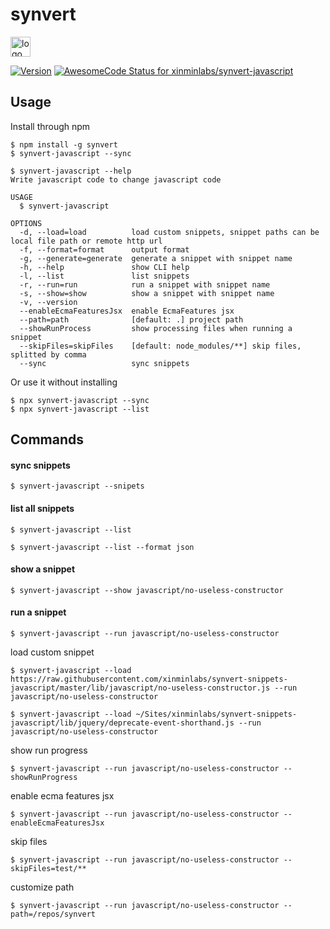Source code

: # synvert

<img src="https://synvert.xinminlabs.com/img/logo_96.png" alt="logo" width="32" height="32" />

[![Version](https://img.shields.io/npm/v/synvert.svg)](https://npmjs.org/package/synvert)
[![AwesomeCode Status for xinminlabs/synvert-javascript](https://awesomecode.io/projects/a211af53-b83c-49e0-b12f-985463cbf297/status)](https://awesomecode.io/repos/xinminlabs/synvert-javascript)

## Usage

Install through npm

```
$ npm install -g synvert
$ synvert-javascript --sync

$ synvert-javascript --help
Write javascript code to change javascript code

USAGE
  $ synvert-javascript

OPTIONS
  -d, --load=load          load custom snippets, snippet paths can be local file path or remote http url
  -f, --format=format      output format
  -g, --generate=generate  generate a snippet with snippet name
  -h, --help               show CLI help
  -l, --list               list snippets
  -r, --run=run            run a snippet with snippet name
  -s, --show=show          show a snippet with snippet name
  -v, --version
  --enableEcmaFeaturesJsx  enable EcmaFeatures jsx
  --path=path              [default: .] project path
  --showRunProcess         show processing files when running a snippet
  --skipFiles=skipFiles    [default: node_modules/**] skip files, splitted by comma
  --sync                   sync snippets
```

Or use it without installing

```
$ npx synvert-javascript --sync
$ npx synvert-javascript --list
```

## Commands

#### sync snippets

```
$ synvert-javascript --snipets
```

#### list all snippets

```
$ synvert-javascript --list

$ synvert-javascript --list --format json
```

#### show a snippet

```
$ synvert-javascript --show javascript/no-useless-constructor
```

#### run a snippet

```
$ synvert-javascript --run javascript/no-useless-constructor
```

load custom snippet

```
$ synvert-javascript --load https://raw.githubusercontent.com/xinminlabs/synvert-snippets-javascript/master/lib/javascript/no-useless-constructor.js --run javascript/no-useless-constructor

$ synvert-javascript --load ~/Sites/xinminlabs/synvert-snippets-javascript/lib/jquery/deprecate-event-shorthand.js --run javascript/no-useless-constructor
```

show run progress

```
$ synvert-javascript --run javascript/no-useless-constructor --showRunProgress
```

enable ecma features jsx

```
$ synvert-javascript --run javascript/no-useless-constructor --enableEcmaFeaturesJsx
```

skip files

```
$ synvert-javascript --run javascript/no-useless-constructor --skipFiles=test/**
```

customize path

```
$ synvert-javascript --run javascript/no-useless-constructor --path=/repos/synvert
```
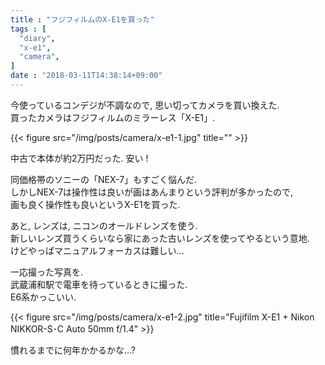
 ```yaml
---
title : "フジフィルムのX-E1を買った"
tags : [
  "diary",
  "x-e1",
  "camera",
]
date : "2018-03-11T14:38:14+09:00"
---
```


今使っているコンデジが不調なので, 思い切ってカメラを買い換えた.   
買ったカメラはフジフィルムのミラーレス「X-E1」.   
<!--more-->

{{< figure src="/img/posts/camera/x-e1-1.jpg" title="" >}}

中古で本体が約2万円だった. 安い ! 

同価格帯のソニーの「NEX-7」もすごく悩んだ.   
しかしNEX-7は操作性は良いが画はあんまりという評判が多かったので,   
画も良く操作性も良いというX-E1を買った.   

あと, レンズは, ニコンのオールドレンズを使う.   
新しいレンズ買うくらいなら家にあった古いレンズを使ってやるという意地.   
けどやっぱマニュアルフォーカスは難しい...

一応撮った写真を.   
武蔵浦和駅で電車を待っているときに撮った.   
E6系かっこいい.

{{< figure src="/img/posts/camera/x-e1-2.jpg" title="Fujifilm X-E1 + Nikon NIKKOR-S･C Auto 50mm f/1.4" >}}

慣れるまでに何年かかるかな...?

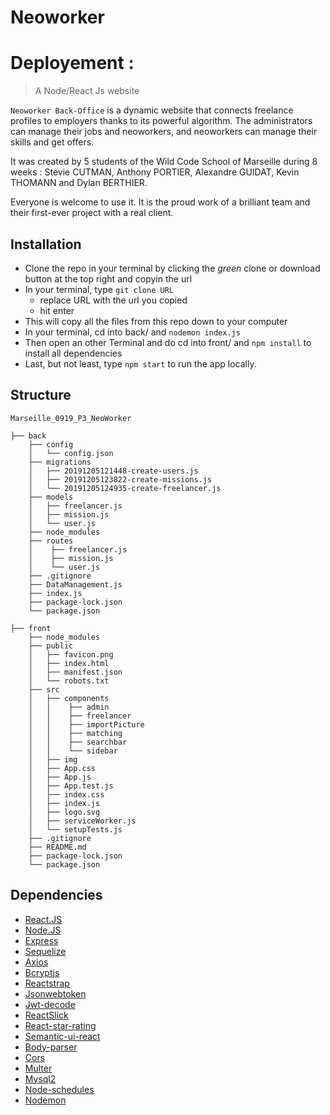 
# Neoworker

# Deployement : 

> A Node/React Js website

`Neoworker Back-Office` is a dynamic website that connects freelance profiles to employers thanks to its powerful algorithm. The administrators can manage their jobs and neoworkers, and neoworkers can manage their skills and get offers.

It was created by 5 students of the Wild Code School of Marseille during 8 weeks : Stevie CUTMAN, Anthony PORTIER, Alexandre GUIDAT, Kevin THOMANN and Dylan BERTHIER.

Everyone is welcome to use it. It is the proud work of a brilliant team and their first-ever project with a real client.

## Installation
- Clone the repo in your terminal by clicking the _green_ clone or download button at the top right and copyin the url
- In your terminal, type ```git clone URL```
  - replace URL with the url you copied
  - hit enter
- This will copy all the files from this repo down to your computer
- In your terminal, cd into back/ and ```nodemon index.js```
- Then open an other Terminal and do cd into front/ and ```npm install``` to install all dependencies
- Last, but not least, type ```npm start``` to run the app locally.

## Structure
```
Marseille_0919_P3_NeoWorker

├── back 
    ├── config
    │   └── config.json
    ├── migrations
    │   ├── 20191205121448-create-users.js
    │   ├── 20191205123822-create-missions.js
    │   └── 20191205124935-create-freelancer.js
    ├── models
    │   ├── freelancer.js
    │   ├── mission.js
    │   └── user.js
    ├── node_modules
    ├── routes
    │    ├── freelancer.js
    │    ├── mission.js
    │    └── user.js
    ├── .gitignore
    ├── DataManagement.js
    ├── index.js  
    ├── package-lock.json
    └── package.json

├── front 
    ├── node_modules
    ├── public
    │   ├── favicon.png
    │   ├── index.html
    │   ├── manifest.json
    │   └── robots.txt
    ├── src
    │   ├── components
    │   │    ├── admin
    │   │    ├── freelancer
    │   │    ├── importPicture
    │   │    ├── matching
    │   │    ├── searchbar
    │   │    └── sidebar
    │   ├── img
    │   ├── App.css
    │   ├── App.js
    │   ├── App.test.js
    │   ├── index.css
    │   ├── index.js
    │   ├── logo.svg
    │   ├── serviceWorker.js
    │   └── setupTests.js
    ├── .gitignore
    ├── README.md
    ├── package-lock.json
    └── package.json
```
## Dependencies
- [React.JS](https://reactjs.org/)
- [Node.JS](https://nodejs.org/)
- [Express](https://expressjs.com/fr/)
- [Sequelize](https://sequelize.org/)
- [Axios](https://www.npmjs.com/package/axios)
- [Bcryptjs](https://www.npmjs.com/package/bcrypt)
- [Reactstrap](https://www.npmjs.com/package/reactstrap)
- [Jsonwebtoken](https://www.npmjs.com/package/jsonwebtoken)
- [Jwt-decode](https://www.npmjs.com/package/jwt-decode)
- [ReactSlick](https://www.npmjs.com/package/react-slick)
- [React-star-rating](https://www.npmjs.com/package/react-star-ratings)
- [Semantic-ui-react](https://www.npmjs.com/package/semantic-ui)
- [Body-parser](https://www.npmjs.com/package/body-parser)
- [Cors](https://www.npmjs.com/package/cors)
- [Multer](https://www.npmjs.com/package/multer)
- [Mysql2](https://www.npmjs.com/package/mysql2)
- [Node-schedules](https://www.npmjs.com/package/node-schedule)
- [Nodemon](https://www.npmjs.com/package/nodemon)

(YOUR ASSIGNMENT): Answer with one number, namely how many lines of the material hold the string "their".

(EXERCISE ANSWER): 2